Material to process:
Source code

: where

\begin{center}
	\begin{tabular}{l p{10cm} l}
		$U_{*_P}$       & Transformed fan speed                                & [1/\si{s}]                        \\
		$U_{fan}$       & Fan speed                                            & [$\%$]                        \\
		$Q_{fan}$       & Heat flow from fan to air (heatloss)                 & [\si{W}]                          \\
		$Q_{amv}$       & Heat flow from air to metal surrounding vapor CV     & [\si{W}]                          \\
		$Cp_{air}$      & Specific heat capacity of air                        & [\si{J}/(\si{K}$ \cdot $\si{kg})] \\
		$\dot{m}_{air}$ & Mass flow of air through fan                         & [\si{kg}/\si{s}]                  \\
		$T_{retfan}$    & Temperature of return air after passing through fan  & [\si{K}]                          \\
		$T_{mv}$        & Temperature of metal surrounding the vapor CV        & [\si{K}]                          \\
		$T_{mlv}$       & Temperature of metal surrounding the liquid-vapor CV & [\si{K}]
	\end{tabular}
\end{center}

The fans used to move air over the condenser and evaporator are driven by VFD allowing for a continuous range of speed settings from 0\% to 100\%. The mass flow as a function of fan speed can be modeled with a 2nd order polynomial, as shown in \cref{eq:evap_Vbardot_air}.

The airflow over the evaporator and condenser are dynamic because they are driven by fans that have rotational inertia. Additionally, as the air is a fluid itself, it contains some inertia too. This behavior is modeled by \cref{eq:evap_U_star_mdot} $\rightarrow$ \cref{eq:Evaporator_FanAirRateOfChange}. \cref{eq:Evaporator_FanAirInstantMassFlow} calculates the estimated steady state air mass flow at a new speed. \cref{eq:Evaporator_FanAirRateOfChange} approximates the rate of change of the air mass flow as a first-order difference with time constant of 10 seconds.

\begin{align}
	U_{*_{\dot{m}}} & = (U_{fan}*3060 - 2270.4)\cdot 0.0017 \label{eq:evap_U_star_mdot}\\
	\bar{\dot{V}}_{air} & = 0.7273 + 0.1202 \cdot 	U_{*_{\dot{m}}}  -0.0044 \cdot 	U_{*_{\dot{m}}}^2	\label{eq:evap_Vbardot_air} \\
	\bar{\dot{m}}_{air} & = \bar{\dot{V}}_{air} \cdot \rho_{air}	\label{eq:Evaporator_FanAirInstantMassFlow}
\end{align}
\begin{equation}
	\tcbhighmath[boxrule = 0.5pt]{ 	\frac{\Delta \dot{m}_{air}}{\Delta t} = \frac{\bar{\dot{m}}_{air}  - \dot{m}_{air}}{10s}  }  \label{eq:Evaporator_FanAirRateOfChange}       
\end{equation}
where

Action item: Print the data in full, with each line exactly as given.

Output of the task:
Source code

: where

\begin{center}
	\begin{tabular}{l p{10cm} l}
		$U_{*_P}$       & Transformed fan speed                                & [1/\si{s}]                        \\
		$U_{fan}$       & Fan speed                                            & [$\%$]                        \\
		$Q_{fan}$       & Heat flow from fan to air (heatloss)                 & [\si{W}]                          \\
		$Q_{amv}$       & Heat flow from air to metal surrounding vapor CV     & [\si{W}]                          \\
		$Cp_{air}$      & Specific heat capacity of air                        & [\si{J}/(\si{K}$ \cdot $\si{kg})] \\
		$\dot{m}_{air}$ & Mass flow of air through fan                         & [\si{kg}/\si{s}]                  \\
		$T_{retfan}$    & Temperature of return air after passing through fan  & [\si{K}]                          \\
		$T_{mv}$        & Temperature of metal surrounding the vapor CV        & [\si{K}]                          \\
		$T_{mlv}$       & Temperature of metal surrounding the liquid-vapor CV & [\si{K}]
	\end{tabular}
\end{center}

The fans used to move air over the condenser and evaporator are driven by VFD allowing for a continuous range of speed settings from 0\% to 100\%. The mass flow as a function of fan speed can be modeled with a 2nd order polynomial, as shown in \cref{eq:evap_Vbardot_air}.

The airflow over the evaporator and condenser are dynamic because they are driven by fans that have rotational inertia. Additionally, as the air is a fluid itself, it contains some inertia too. This behavior is modeled by \cref{eq:evap_U_star_mdot} $\rightarrow$ \cref{eq:Evaporator_FanAirRateOfChange}. \cref{eq:Evaporator_FanAirInstantMassFlow} calculates the estimated steady state air mass flow at a new speed. \cref{eq:Evaporator_FanAirRateOfChange} approximates the rate of change of the air mass flow as a first-order difference with time constant of 10 seconds.

\begin{align}
	U_{*_{\dot{m}}} & = (U_{fan}*3060 - 2270.4)\cdot 0.0017 \label{eq:evap_U_star_mdot}\\
	\bar{\dot{V}}_{air} & = 0.7273 + 0.1202 \cdot 	U_{*_{\dot{m}}}  -0.0044 \cdot 	U_{*_{\dot{m}}}^2	\label{eq:evap_Vbardot_air} \\
	\bar{\dot{m}}_{air} & = \bar{\dot{V}}_{air} \cdot \rho_{air}	\label{eq:Evaporator_FanAirInstantMassFlow}
\end{align}
\begin{equation}
	\tcbhighmath[boxrule = 0.5pt]{ 	\frac{\Delta \dot{m}_{air}}{\Delta t} = \frac{\bar{\dot{m}}_{air}  - \dot{m}_{air}}{10s}  }  \label{eq:Evaporator_FanAirRateOfChange}       
\end{equation}
where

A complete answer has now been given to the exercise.